What lines of the data below include the word "native"? Report them by copying each.

** Material to process **

--- --- ---

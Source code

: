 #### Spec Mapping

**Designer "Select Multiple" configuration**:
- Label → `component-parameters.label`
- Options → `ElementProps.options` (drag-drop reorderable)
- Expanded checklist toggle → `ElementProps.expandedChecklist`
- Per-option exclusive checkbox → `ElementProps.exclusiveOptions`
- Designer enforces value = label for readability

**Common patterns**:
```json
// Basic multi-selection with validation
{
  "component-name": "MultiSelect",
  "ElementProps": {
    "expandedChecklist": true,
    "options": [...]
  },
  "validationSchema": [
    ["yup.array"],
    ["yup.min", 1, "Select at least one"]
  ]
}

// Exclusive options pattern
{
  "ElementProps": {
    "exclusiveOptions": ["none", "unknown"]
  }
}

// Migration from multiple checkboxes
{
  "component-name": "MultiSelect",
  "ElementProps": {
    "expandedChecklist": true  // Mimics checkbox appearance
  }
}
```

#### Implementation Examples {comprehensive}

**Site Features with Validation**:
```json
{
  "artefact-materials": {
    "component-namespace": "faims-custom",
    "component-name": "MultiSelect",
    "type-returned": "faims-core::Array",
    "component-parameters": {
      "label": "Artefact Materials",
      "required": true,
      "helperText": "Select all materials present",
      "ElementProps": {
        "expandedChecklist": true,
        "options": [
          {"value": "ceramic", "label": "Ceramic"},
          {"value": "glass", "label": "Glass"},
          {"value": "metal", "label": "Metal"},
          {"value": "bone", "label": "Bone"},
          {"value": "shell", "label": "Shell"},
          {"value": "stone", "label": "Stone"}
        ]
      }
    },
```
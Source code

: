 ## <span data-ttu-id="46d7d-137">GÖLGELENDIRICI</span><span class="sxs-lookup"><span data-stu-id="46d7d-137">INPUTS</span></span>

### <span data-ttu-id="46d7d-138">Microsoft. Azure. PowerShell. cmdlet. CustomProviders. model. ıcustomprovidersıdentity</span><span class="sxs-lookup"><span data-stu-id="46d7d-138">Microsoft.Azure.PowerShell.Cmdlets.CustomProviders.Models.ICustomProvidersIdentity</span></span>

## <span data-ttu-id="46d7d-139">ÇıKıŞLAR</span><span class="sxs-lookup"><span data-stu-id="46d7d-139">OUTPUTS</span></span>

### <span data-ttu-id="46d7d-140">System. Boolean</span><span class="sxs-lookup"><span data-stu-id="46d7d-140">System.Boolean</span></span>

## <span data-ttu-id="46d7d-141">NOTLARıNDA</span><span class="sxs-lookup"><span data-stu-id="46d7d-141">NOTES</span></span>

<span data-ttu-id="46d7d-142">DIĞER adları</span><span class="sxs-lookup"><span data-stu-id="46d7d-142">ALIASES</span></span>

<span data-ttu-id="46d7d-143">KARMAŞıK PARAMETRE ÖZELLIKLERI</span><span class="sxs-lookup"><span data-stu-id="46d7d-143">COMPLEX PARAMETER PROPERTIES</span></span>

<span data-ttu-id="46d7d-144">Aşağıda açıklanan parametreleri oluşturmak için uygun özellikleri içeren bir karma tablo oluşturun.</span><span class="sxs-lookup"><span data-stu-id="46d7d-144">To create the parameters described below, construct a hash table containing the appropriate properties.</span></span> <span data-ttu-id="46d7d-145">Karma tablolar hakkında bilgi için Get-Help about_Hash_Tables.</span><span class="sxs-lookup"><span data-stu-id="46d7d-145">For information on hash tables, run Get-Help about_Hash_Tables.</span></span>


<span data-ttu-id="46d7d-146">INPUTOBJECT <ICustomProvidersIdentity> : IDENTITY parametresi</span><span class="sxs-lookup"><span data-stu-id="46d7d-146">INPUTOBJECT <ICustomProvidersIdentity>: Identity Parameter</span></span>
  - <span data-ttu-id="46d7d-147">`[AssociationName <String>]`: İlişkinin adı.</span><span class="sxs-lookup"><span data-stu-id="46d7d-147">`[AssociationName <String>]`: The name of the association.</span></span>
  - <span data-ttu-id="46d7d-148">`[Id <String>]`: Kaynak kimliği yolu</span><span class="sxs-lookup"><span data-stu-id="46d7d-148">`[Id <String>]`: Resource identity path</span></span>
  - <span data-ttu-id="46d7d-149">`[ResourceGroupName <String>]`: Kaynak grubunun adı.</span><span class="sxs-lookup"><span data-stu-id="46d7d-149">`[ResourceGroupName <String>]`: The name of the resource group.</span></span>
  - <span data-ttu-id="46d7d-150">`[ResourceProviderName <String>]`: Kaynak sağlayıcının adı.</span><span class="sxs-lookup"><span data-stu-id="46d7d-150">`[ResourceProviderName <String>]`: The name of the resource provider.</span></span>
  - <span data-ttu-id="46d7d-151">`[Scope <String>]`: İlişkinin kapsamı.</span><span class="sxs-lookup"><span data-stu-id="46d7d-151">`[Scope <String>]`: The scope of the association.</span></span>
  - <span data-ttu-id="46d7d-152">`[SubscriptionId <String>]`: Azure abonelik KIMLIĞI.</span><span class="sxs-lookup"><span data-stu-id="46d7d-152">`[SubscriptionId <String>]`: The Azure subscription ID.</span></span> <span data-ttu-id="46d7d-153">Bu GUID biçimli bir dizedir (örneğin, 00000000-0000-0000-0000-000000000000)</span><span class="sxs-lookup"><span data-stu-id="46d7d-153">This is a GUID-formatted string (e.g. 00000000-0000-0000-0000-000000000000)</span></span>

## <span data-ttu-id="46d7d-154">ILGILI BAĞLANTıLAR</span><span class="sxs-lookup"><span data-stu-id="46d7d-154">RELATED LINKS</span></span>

--- --- ---

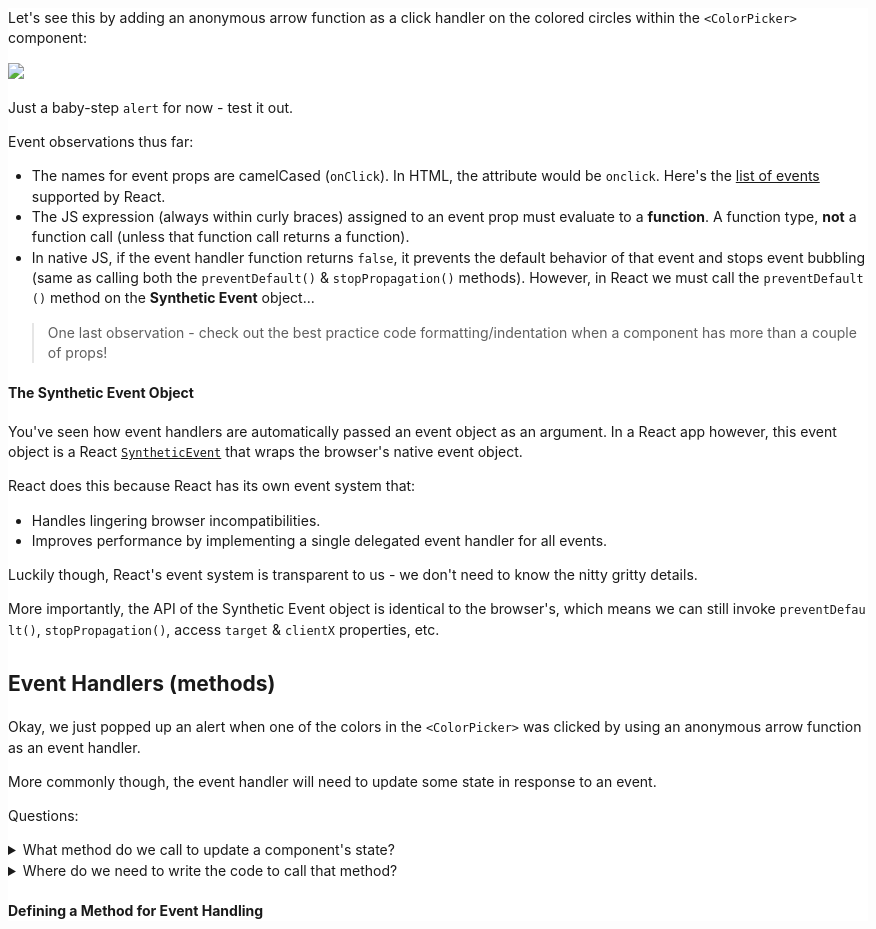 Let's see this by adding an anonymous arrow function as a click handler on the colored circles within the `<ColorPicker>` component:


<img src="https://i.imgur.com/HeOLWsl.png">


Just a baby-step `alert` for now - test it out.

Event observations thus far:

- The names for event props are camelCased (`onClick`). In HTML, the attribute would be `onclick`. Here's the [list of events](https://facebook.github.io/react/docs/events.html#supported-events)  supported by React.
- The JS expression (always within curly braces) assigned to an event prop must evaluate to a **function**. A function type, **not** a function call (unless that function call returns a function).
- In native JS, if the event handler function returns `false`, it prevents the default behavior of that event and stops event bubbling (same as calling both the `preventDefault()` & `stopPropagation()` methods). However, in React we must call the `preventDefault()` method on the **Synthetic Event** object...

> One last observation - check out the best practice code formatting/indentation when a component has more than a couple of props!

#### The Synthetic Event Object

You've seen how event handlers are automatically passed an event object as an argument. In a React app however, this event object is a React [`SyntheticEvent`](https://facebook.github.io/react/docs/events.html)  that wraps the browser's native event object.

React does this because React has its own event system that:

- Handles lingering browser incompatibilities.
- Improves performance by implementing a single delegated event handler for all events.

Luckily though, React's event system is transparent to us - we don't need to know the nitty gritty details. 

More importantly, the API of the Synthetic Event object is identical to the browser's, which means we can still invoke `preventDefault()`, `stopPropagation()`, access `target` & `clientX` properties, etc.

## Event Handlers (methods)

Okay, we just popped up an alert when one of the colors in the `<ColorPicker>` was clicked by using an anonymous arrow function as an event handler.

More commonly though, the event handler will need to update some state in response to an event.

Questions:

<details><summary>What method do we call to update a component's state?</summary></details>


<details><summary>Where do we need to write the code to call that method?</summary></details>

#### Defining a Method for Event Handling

--- --- ---

** Result of the task **
- In native JS, if the event handler function returns `false`, it prevents the default behavior of that event and stops event bubbling (same as calling both the `preventDefault()` & `stopPropagation()` methods). However, in React we must call the `preventDefault()` method on the **Synthetic Event** object...
You've seen how event handlers are automatically passed an event object as an argument. In a React app however, this event object is a React [`SyntheticEvent`](https://facebook.github.io/react/docs/events.html)  that wraps the browser's native event object.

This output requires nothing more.